Original article: Value traps – 18 questions to help you avoid them
Learning lessons in order to beat the market
Learning lessons and tweaking an investment strategy are all well and good, but only if they improve the odds that the UKVI model portfolio (and my personal portfolio and any other portfolio that follows this investment strategy) achieves its stated goals, which are:
1) To have a higher yield than the FTSE All-Share
2) To produce higher total returns over a 5-year period than the FTSE All-Share
3) To be less volatile than the FTSE All-Share
Once 2014 is over I’ll do a detailed review of that portfolio to see how things are progressing on all three fronts.
Until then, have a very happy new year!
John
First let me tell that I am happy for you that you can monetise on information sold through this website. Probably this is your best yielding investment!
I appreciate the “use sanity” lesson. As an investor in Google and Apple, I ask myself all the time when these companies will stop growing, as I know a company cannot grow forever. Even if it can, there will be political intervention to break the monopolies and introduce regulation. At the moment I believe there is life left in those companies, and although I took profits many times, there are in my opinion areas where they can monetise further and diversify. However “use sanity” is an important lesson.
Now I would move to the 6th lesson that is missing – always have an international portfolio. Sometimes there are better fishing pools somewhere else. For me it was the US and Japan this year.
The 7 lesson is – have a financial plan and only invest accordingly with it. As a financial planner by profession, I know how important this is. Combining equity with bonds gives you a better risk adjusted portfolio. The optimum for me is 80% equity, 20% bonds (mostly index-linked), however this year I did run a more defensive portfolio, more like 55%-45% because of missing opportunities and a change in my objectives which required being more liquid.

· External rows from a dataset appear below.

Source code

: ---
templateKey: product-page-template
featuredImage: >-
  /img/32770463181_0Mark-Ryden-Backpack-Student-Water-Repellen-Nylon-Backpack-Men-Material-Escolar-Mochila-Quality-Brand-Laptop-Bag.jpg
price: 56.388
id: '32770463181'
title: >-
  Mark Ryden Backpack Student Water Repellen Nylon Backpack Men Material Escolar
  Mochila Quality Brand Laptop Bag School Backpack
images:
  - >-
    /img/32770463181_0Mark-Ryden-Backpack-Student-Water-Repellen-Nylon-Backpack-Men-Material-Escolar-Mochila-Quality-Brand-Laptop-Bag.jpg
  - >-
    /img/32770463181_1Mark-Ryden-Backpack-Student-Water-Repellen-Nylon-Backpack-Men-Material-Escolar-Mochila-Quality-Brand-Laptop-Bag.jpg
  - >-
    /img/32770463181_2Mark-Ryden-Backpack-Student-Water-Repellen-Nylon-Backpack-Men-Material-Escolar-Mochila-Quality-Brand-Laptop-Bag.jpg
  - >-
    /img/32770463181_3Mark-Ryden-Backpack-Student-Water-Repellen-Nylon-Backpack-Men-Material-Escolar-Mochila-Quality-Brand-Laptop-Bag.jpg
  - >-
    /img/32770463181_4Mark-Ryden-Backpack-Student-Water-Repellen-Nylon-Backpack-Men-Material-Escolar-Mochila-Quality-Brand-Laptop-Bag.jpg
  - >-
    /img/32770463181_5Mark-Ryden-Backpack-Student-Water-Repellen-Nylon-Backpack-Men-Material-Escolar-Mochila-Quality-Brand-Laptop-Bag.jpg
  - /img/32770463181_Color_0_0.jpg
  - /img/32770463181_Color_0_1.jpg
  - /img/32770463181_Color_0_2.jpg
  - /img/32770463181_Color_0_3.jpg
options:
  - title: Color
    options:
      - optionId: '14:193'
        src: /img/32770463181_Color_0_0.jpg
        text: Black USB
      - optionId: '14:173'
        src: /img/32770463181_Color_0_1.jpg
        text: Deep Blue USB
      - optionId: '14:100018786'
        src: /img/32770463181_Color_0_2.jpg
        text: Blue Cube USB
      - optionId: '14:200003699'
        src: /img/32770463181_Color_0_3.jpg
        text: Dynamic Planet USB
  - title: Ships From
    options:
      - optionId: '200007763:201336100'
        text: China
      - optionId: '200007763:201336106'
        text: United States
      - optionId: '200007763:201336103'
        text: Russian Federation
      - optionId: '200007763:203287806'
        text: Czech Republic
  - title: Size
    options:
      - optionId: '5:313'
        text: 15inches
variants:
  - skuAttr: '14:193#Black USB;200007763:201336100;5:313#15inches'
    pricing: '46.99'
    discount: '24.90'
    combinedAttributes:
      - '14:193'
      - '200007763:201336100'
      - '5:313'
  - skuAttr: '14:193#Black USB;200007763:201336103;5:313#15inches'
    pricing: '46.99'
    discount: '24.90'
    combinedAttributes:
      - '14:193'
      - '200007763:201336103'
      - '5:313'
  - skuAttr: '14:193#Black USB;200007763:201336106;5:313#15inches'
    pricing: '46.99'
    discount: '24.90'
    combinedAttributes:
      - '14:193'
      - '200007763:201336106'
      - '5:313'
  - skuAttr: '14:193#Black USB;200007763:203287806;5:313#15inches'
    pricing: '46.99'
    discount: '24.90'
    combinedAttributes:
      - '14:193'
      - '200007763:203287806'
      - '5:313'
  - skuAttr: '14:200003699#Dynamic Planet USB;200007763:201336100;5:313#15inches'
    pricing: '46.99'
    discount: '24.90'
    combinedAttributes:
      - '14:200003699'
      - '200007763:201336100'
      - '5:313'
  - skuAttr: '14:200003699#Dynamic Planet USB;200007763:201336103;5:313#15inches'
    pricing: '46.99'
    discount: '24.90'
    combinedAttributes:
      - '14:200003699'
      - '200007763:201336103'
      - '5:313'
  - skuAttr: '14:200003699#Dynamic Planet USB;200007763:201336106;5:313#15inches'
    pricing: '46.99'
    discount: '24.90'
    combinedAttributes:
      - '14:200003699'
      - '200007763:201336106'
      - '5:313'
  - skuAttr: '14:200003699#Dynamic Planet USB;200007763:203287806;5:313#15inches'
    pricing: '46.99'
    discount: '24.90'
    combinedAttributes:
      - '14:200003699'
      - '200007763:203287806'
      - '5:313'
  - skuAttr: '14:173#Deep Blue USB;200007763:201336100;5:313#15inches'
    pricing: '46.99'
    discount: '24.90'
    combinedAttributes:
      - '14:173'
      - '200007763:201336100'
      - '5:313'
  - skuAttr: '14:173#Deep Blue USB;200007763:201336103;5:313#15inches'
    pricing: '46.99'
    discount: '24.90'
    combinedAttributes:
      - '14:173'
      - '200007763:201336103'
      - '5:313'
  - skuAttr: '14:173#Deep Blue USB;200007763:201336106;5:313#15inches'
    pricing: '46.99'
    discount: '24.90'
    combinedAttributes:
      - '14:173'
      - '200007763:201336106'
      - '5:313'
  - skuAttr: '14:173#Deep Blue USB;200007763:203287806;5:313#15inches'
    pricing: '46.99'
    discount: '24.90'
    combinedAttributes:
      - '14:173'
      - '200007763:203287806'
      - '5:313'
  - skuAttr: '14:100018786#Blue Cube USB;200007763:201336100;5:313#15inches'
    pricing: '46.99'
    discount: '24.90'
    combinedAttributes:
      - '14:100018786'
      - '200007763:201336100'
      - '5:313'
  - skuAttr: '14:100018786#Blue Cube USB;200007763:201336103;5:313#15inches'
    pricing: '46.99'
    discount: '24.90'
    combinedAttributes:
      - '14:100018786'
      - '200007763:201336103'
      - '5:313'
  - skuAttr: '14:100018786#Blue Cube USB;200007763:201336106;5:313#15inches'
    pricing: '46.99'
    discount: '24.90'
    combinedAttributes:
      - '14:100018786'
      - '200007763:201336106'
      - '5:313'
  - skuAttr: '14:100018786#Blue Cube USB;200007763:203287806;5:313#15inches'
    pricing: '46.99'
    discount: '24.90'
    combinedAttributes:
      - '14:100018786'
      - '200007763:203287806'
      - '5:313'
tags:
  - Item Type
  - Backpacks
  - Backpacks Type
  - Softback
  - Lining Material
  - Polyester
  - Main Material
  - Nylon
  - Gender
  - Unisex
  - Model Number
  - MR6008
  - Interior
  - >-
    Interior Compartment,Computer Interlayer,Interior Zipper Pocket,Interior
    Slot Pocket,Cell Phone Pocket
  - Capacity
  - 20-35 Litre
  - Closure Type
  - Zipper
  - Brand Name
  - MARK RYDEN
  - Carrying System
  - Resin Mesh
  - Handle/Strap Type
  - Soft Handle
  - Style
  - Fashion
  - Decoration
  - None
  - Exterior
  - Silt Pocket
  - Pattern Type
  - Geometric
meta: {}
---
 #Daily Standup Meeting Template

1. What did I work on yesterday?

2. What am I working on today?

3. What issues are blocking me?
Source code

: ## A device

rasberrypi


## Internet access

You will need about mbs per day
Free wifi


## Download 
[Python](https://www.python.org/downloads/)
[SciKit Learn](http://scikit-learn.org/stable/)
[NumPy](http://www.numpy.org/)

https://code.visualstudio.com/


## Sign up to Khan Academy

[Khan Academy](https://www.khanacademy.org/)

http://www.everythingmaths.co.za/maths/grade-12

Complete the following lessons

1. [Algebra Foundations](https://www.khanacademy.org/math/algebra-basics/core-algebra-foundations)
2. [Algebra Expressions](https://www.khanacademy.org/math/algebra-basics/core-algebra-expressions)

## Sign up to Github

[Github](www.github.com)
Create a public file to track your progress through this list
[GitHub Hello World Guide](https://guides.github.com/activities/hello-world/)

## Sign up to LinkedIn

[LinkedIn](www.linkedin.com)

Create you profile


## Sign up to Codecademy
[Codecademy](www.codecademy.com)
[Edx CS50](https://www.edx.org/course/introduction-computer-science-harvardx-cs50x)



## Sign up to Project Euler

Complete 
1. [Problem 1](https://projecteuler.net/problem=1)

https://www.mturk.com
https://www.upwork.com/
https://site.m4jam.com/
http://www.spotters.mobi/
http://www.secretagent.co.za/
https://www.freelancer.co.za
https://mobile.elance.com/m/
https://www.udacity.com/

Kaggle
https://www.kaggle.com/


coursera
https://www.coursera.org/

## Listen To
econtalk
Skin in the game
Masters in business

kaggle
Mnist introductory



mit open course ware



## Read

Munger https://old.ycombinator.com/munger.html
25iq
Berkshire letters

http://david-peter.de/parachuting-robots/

Your optimum could be very different. This optimum is named investment policy. If an investment does not fit your investment policy, just do not do it. And obviously do not fully invest if there is no opportunity, you should always remember Warren Buffet’ quote – “holding cash is uncomfortable, but not as uncomfortable as doing something stupid.”
I am surprised seeing so many (seasoned) investors going about without a financial plan and a resulting investment policy. This is a recipe for trouble, and some pesky stockbrokers and investment managers will take advantage of this. I have seen this many times, they will do anything to sell you the “new up an coming stock”, even arrange you a loan to gear up your portfolio. Probably one day I will explain more about the intricacies on how to design an investment policy – “your optimum”.
I wish you all a Happy New Year! and good investment opportunities for 2015!
Thanks Eugen, those are some good points there; international and asset class diversification are extremely important factors that shouldn’t be forgotten.
Here’s to a successful 2015!
I have to agree with Eugen, although this international part can sometimes be achieved by investing in high quality British companies who do a lot of their trade overseas.
I really like lesson 4 – especially the ROCE component. I remember reading ‘The Little Book that Beats the Market’, and their ‘magic formula’ investing criteria included low PEs and 20%+ ROCE.
Thanks for an informative and thought-provoking look at these important investing lessons.